** Task prompt **
Where does the word "manifestPath" show up in the data? Please find each such line and copy it.

** Supplied records **
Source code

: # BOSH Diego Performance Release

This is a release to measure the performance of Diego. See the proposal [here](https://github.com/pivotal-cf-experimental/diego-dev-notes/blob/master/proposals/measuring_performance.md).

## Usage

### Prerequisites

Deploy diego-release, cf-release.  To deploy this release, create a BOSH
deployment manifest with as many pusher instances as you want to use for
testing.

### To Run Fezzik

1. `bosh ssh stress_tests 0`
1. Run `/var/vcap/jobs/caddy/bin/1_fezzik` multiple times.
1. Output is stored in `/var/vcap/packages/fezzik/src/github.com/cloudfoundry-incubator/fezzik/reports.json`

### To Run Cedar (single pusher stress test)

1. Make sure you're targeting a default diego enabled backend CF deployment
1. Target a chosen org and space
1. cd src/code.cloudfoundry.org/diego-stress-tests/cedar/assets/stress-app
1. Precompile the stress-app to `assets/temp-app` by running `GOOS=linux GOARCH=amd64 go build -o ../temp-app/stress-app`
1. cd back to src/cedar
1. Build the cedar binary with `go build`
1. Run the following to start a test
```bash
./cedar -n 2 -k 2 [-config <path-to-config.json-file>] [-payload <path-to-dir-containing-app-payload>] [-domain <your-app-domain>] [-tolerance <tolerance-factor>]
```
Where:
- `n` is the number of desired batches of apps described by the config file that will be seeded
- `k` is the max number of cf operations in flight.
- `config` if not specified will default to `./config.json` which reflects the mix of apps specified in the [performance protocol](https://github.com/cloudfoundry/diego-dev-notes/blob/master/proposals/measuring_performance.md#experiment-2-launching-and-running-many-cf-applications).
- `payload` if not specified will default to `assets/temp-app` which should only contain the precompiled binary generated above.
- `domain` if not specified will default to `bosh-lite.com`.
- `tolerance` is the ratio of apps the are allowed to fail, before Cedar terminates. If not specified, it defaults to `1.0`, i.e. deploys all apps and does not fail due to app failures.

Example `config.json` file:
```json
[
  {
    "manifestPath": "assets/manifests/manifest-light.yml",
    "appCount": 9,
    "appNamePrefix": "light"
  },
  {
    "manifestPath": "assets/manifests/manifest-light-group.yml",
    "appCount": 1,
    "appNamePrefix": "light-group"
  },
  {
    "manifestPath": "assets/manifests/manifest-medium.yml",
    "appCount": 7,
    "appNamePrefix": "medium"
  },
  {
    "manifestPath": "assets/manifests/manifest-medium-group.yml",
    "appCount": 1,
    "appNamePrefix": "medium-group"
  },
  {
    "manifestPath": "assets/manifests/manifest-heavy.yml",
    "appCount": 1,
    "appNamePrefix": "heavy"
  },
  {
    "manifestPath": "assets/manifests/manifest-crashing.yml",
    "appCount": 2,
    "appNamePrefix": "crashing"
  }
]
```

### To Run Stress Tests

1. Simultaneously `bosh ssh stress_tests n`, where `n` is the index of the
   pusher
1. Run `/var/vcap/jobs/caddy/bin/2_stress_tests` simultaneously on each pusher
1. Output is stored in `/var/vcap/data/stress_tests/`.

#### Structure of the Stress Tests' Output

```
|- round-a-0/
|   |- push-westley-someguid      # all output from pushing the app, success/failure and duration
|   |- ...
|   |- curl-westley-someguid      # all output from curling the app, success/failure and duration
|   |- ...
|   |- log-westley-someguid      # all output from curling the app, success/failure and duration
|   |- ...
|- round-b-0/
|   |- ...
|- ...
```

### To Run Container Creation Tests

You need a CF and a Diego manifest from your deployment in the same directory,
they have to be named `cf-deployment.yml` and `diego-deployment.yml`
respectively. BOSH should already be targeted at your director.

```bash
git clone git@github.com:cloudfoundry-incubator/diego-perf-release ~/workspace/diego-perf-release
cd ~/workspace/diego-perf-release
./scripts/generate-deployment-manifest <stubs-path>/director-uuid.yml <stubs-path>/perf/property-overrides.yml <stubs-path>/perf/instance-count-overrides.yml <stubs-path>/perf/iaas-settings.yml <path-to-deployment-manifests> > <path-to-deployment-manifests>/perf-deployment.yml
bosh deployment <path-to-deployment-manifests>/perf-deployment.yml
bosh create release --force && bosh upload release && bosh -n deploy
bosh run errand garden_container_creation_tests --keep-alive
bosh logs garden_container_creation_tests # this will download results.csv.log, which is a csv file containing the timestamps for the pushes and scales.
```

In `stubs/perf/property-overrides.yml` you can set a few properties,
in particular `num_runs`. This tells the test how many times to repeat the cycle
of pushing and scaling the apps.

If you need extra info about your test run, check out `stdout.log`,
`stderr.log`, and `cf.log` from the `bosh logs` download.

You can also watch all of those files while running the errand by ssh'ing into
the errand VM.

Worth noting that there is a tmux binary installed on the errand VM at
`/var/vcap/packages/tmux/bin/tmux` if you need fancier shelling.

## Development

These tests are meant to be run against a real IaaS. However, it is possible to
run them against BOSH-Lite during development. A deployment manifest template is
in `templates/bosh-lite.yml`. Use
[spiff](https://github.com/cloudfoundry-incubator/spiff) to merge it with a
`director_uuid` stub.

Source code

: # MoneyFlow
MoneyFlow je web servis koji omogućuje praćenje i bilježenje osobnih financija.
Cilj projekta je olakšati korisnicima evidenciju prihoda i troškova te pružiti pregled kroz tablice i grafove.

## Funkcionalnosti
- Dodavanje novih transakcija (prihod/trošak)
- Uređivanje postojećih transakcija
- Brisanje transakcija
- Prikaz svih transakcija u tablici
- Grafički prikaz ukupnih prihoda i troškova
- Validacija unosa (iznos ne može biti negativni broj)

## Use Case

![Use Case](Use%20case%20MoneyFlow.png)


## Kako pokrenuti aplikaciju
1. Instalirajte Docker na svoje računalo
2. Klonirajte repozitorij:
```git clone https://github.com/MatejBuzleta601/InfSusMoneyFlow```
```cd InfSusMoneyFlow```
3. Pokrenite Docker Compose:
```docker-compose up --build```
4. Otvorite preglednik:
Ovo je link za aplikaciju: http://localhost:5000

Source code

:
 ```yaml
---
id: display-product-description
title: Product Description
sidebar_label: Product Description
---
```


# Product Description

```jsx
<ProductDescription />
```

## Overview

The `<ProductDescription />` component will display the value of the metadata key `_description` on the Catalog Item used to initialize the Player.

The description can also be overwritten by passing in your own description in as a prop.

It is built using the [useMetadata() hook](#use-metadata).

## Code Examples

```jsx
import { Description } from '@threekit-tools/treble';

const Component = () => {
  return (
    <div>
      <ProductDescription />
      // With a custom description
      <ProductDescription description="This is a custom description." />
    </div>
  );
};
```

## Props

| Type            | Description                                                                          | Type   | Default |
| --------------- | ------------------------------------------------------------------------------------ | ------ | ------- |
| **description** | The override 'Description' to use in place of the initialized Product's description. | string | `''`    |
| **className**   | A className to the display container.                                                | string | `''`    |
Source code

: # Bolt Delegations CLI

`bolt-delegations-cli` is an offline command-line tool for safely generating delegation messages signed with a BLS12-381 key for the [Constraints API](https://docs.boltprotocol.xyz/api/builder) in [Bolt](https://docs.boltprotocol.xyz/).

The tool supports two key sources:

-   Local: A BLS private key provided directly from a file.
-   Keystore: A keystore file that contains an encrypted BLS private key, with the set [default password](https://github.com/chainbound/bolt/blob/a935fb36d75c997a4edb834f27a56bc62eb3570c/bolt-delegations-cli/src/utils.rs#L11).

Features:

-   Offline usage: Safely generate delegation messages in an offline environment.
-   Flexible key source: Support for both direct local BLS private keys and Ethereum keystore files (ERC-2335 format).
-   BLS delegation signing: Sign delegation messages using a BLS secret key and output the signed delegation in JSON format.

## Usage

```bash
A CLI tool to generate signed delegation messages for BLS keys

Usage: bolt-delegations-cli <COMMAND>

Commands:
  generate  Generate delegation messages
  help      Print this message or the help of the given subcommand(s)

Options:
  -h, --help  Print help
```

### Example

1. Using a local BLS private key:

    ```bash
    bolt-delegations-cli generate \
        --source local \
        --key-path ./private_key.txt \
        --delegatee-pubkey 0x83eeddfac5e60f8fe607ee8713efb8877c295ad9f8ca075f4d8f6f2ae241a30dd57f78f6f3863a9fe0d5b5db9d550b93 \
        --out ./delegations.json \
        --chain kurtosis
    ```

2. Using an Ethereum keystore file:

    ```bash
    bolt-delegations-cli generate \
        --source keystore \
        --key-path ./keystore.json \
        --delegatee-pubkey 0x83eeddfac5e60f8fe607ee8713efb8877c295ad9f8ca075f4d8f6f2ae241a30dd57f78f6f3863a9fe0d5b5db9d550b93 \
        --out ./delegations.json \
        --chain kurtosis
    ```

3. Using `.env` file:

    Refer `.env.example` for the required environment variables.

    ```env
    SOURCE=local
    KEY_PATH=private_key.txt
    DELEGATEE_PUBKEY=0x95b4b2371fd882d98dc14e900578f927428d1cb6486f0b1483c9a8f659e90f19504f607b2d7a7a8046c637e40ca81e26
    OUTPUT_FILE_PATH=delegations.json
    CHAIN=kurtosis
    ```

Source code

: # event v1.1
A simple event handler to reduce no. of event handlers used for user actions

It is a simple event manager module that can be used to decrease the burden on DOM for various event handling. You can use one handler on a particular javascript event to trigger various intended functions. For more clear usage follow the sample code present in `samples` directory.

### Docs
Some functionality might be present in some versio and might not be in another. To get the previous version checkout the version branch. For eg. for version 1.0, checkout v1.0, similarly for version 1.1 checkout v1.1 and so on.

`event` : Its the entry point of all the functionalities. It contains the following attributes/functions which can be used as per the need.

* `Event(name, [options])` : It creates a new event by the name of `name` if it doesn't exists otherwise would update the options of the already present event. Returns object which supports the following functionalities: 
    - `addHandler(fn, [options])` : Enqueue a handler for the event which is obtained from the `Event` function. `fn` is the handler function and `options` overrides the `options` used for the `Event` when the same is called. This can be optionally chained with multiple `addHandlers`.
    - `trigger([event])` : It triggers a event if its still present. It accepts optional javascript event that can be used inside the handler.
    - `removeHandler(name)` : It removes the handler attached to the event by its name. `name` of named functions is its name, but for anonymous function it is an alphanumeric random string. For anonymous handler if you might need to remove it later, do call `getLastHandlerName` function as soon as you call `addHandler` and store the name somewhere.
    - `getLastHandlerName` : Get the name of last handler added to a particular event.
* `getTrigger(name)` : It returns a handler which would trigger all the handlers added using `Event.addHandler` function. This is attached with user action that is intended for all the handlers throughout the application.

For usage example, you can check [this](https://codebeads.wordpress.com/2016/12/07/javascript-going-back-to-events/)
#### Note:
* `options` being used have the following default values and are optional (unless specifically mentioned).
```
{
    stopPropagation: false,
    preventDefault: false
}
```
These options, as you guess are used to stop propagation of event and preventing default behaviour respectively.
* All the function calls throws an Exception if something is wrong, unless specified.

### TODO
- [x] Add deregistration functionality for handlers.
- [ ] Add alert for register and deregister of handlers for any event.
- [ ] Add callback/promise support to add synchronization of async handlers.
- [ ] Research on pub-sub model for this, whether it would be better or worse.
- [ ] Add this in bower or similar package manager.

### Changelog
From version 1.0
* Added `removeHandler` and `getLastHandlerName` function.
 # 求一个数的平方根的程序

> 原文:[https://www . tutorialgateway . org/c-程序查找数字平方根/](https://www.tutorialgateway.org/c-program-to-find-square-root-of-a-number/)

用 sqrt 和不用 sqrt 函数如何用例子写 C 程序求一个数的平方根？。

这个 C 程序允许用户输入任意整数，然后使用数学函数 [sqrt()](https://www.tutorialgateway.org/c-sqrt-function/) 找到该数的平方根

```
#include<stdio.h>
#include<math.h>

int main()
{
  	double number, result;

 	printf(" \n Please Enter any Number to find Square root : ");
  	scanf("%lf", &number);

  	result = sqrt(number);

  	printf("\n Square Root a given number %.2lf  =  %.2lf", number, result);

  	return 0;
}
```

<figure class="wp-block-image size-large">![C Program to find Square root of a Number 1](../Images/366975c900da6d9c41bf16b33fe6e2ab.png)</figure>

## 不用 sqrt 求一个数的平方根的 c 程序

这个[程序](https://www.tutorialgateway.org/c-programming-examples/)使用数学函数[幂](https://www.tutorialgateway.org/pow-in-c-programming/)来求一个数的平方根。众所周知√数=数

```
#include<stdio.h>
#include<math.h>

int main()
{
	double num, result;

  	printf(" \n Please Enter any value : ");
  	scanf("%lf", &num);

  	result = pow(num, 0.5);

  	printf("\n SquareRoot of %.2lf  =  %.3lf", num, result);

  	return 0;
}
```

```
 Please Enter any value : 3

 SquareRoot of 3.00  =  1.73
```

** Your response **
    "manifestPath": "assets/manifests/manifest-light.yml",
    "manifestPath": "assets/manifests/manifest-light-group.yml",
    "manifestPath": "assets/manifests/manifest-medium.yml",
    "manifestPath": "assets/manifests/manifest-medium-group.yml",
    "manifestPath": "assets/manifests/manifest-heavy.yml",
    "manifestPath": "assets/manifests/manifest-crashing.yml",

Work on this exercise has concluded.